_Given data_.
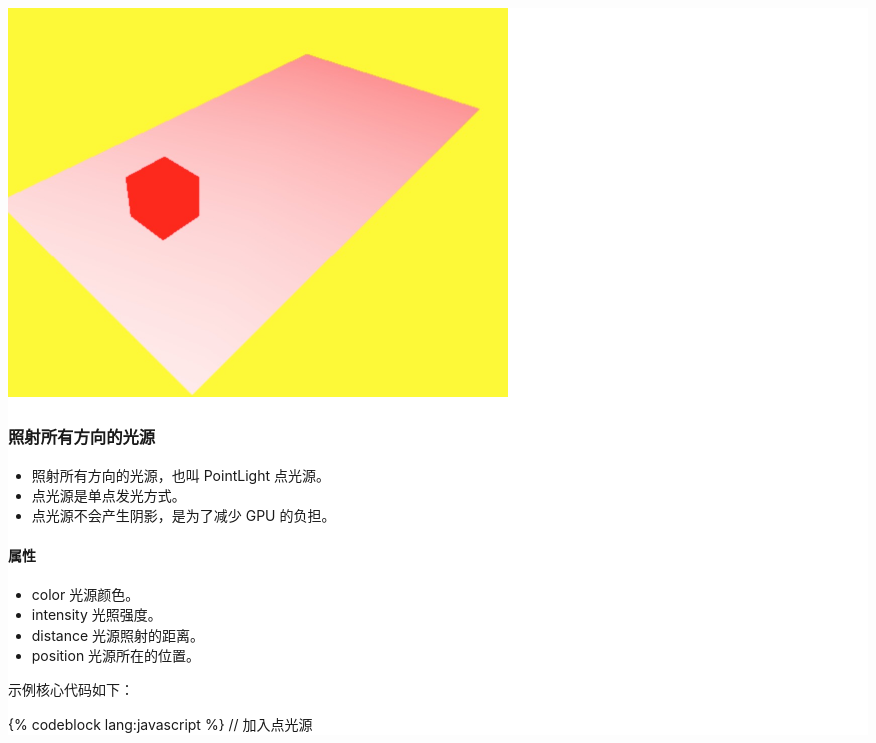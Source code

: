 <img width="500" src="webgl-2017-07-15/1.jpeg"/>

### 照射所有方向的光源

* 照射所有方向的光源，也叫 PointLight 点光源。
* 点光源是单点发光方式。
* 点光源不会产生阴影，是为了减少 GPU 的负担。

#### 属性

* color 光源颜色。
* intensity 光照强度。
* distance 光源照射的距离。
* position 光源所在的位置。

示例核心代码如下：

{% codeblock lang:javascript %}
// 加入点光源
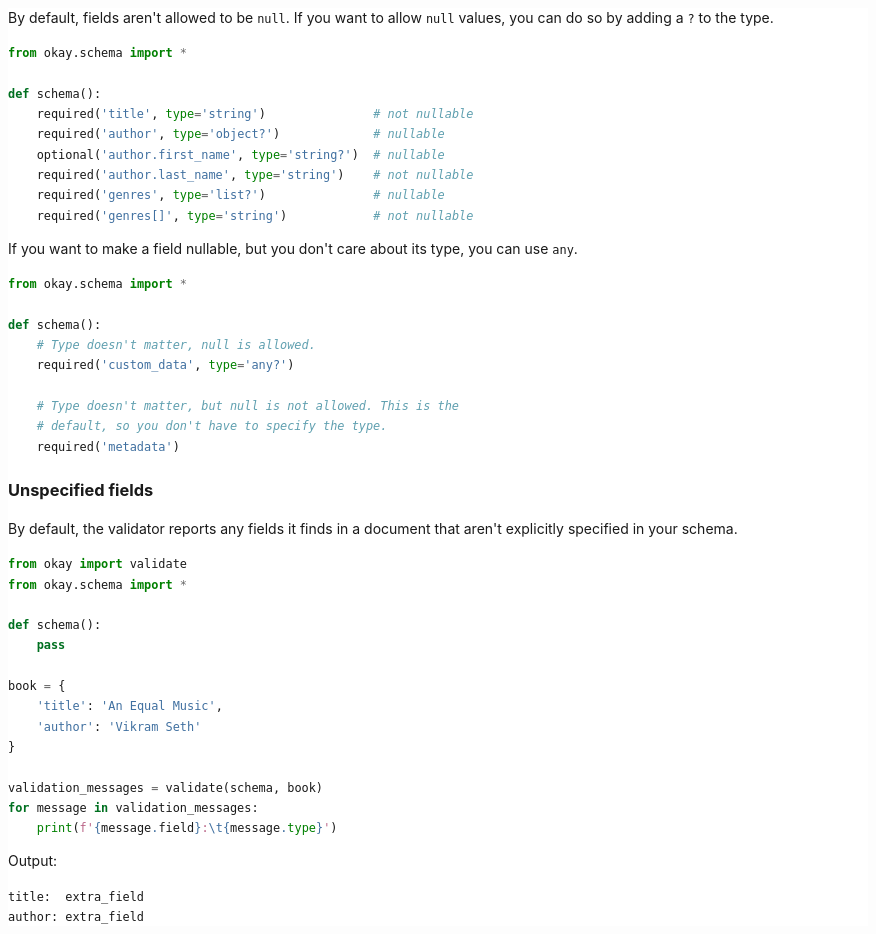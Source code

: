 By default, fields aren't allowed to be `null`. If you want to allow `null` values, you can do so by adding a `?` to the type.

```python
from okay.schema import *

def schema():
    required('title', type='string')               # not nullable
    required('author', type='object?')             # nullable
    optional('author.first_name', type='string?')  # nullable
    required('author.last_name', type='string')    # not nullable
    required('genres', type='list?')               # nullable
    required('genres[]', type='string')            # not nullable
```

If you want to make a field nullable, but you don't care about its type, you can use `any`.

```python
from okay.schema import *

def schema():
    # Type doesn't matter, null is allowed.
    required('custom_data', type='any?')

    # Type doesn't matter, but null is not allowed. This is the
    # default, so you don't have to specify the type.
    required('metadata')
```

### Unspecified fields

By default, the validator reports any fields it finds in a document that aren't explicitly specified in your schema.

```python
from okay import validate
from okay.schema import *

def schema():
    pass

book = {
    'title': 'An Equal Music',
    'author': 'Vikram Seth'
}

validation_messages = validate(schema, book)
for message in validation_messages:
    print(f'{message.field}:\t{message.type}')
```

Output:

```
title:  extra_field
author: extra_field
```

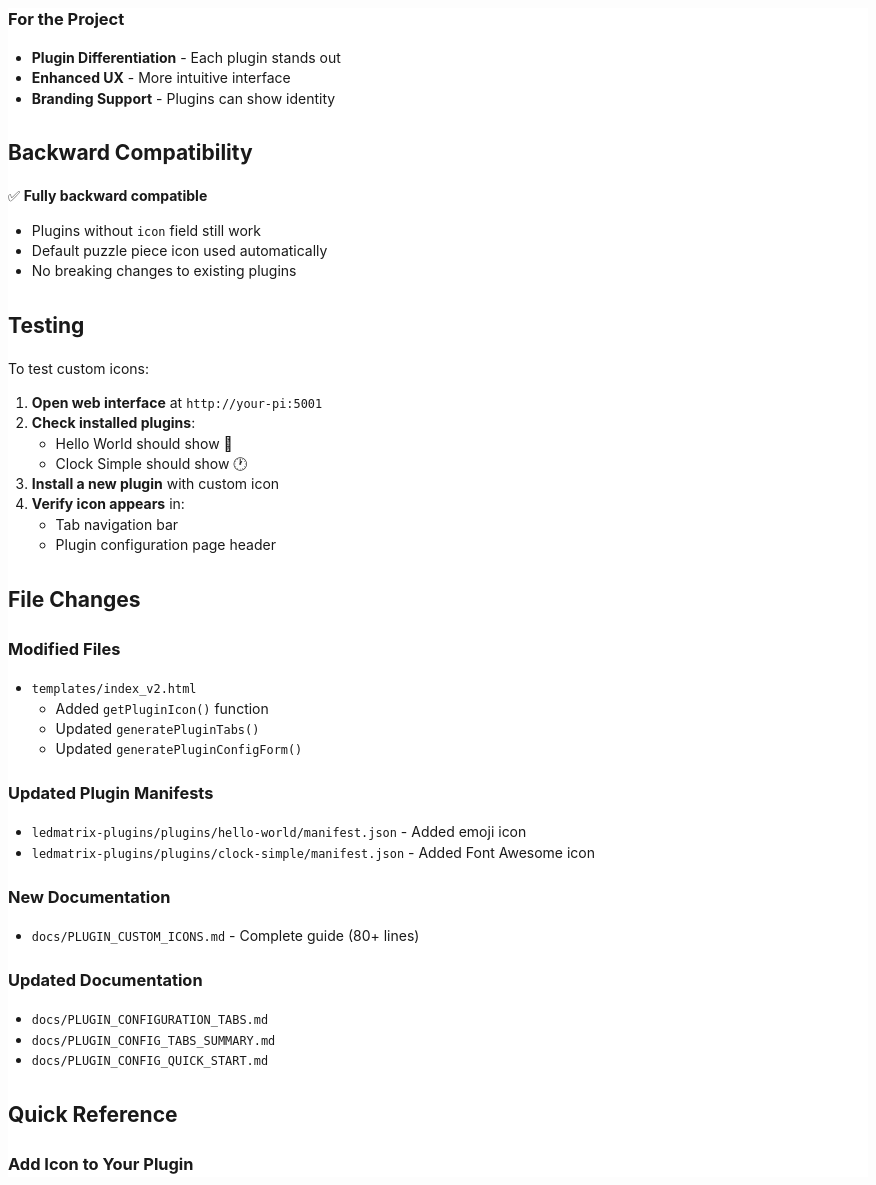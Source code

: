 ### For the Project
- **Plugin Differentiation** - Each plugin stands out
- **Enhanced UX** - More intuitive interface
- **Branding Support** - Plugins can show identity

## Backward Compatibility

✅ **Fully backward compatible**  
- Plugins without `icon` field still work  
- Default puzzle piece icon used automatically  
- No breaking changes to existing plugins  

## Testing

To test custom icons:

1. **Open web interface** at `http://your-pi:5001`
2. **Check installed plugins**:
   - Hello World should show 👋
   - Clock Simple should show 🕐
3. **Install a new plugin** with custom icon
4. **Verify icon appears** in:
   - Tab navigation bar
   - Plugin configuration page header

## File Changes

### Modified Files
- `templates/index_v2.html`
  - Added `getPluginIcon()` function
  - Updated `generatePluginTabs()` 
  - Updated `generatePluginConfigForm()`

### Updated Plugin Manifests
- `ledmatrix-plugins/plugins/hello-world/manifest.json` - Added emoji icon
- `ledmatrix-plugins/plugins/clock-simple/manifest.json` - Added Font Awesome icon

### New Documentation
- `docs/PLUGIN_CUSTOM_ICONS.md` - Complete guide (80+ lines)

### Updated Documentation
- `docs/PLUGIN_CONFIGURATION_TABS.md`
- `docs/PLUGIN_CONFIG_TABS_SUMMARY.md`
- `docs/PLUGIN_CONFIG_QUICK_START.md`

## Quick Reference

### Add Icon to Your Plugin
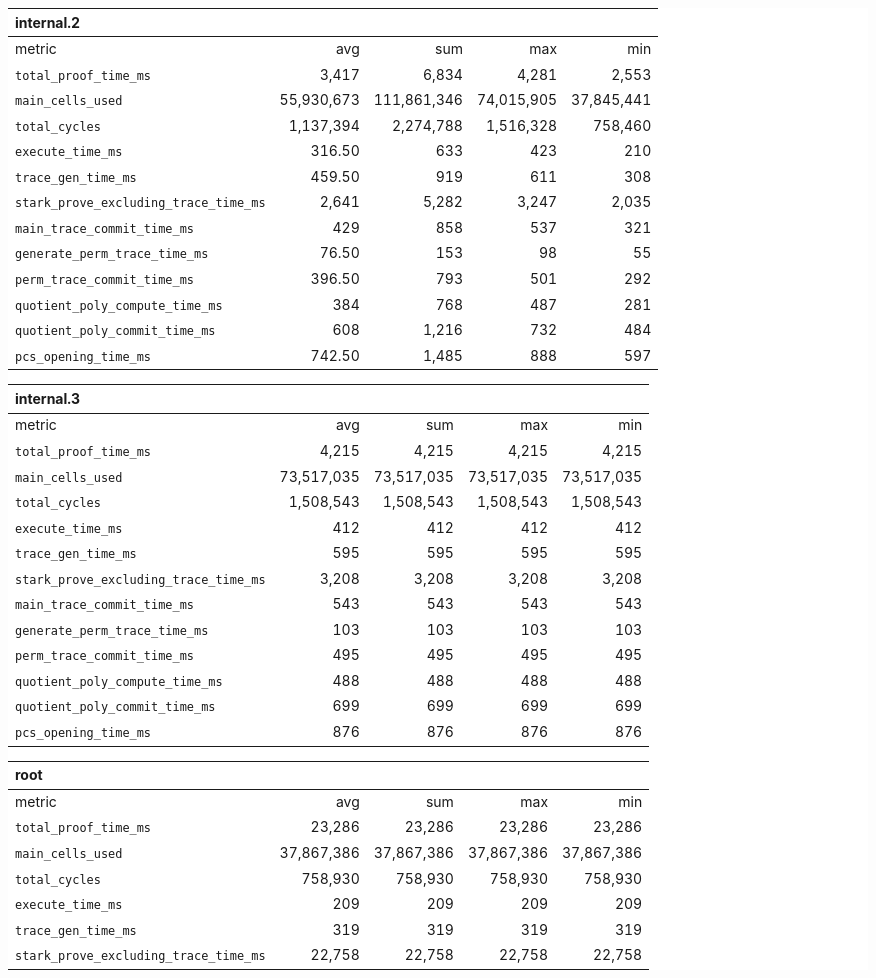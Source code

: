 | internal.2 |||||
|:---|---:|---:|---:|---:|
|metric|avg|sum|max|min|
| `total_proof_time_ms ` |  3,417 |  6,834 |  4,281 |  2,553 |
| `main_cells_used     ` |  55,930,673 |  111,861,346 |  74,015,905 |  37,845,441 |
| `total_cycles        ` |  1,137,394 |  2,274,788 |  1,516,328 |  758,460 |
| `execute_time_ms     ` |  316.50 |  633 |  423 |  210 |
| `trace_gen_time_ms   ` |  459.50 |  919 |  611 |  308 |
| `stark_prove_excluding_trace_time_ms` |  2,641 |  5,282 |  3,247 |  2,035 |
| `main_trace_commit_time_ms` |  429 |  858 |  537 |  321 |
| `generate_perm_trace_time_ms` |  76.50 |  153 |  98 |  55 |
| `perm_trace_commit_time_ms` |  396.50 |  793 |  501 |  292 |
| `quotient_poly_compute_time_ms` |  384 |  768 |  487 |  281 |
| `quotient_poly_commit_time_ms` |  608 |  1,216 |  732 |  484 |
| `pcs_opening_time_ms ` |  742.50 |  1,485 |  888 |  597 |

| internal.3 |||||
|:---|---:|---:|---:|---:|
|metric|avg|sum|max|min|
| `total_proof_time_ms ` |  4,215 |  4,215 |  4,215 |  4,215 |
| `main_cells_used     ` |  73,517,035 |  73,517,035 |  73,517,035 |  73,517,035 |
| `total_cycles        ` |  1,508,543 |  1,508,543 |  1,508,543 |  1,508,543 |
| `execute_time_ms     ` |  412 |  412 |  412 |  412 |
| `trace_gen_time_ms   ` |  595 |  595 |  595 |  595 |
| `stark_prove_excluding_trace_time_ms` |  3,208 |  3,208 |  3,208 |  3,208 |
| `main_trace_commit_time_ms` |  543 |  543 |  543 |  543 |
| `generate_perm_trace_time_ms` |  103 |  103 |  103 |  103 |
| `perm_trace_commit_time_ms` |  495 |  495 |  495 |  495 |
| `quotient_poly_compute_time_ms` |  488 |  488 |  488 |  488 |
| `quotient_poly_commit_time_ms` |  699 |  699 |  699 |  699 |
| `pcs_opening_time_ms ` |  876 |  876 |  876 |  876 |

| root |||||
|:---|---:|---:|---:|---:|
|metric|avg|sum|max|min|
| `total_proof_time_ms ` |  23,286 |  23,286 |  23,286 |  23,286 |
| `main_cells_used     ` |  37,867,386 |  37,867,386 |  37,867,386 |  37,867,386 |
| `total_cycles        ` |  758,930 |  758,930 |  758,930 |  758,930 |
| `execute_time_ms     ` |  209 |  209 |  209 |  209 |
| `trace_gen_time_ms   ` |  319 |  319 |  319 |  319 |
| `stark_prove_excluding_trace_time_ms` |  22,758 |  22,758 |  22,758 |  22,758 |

_Activity_.
The copy you produce must repeat all the entries exactly and contain no pictures.

_Task output_.
Source code

: <img width="500" src="webgl-2017-07-15/1.jpeg"/>

### 照射所有方向的光源

* 照射所有方向的光源，也叫 PointLight 点光源。
* 点光源是单点发光方式。
* 点光源不会产生阴影，是为了减少 GPU 的负担。

#### 属性

* color 光源颜色。
* intensity 光照强度。
* distance 光源照射的距离。
* position 光源所在的位置。

示例核心代码如下：

{% codeblock lang:javascript %}
// 加入点光源
Source code

: By default, fields aren't allowed to be `null`. If you want to allow `null` values, you can do so by adding a `?` to the type.

```python
from okay.schema import *

def schema():
    required('title', type='string')               # not nullable
    required('author', type='object?')             # nullable
    optional('author.first_name', type='string?')  # nullable
    required('author.last_name', type='string')    # not nullable
    required('genres', type='list?')               # nullable
    required('genres[]', type='string')            # not nullable
```

If you want to make a field nullable, but you don't care about its type, you can use `any`.

```python
from okay.schema import *

def schema():
    # Type doesn't matter, null is allowed.
    required('custom_data', type='any?')

    # Type doesn't matter, but null is not allowed. This is the
    # default, so you don't have to specify the type.
    required('metadata')
```

### Unspecified fields

By default, the validator reports any fields it finds in a document that aren't explicitly specified in your schema.

```python
from okay import validate
from okay.schema import *

def schema():
    pass

book = {
    'title': 'An Equal Music',
    'author': 'Vikram Seth'
}

validation_messages = validate(schema, book)
for message in validation_messages:
    print(f'{message.field}:\t{message.type}')
```

Output:

```
title:  extra_field
author: extra_field
```

Source code

: ### For the Project
- **Plugin Differentiation** - Each plugin stands out
- **Enhanced UX** - More intuitive interface
- **Branding Support** - Plugins can show identity

## Backward Compatibility

✅ **Fully backward compatible**  
- Plugins without `icon` field still work  
- Default puzzle piece icon used automatically  
- No breaking changes to existing plugins  

## Testing

To test custom icons:

1. **Open web interface** at `http://your-pi:5001`
2. **Check installed plugins**:
   - Hello World should show 👋
   - Clock Simple should show 🕐
3. **Install a new plugin** with custom icon
4. **Verify icon appears** in:
   - Tab navigation bar
   - Plugin configuration page header

## File Changes

### Modified Files
- `templates/index_v2.html`
  - Added `getPluginIcon()` function
  - Updated `generatePluginTabs()` 
  - Updated `generatePluginConfigForm()`

### Updated Plugin Manifests
- `ledmatrix-plugins/plugins/hello-world/manifest.json` - Added emoji icon
- `ledmatrix-plugins/plugins/clock-simple/manifest.json` - Added Font Awesome icon

### New Documentation
- `docs/PLUGIN_CUSTOM_ICONS.md` - Complete guide (80+ lines)

### Updated Documentation
- `docs/PLUGIN_CONFIGURATION_TABS.md`
- `docs/PLUGIN_CONFIG_TABS_SUMMARY.md`
- `docs/PLUGIN_CONFIG_QUICK_START.md`

## Quick Reference

### Add Icon to Your Plugin
Source code

: | internal.2 |||||
|:---|---:|---:|---:|---:|
|metric|avg|sum|max|min|
| `total_proof_time_ms ` |  3,417 |  6,834 |  4,281 |  2,553 |
| `main_cells_used     ` |  55,930,673 |  111,861,346 |  74,015,905 |  37,845,441 |
| `total_cycles        ` |  1,137,394 |  2,274,788 |  1,516,328 |  758,460 |
| `execute_time_ms     ` |  316.50 |  633 |  423 |  210 |
| `trace_gen_time_ms   ` |  459.50 |  919 |  611 |  308 |
| `stark_prove_excluding_trace_time_ms` |  2,641 |  5,282 |  3,247 |  2,035 |
| `main_trace_commit_time_ms` |  429 |  858 |  537 |  321 |
| `generate_perm_trace_time_ms` |  76.50 |  153 |  98 |  55 |
| `perm_trace_commit_time_ms` |  396.50 |  793 |  501 |  292 |
| `quotient_poly_compute_time_ms` |  384 |  768 |  487 |  281 |
| `quotient_poly_commit_time_ms` |  608 |  1,216 |  732 |  484 |
| `pcs_opening_time_ms ` |  742.50 |  1,485 |  888 |  597 |

| internal.3 |||||
|:---|---:|---:|---:|---:|
|metric|avg|sum|max|min|
| `total_proof_time_ms ` |  4,215 |  4,215 |  4,215 |  4,215 |
| `main_cells_used     ` |  73,517,035 |  73,517,035 |  73,517,035 |  73,517,035 |
| `total_cycles        ` |  1,508,543 |  1,508,543 |  1,508,543 |  1,508,543 |
| `execute_time_ms     ` |  412 |  412 |  412 |  412 |
| `trace_gen_time_ms   ` |  595 |  595 |  595 |  595 |
| `stark_prove_excluding_trace_time_ms` |  3,208 |  3,208 |  3,208 |  3,208 |
| `main_trace_commit_time_ms` |  543 |  543 |  543 |  543 |
| `generate_perm_trace_time_ms` |  103 |  103 |  103 |  103 |
| `perm_trace_commit_time_ms` |  495 |  495 |  495 |  495 |
| `quotient_poly_compute_time_ms` |  488 |  488 |  488 |  488 |
| `quotient_poly_commit_time_ms` |  699 |  699 |  699 |  699 |
| `pcs_opening_time_ms ` |  876 |  876 |  876 |  876 |

| root |||||
|:---|---:|---:|---:|---:|
|metric|avg|sum|max|min|
| `total_proof_time_ms ` |  23,286 |  23,286 |  23,286 |  23,286 |
| `main_cells_used     ` |  37,867,386 |  37,867,386 |  37,867,386 |  37,867,386 |
| `total_cycles        ` |  758,930 |  758,930 |  758,930 |  758,930 |
| `execute_time_ms     ` |  209 |  209 |  209 |  209 |
| `trace_gen_time_ms   ` |  319 |  319 |  319 |  319 |
| `stark_prove_excluding_trace_time_ms` |  22,758 |  22,758 |  22,758 |  22,758 |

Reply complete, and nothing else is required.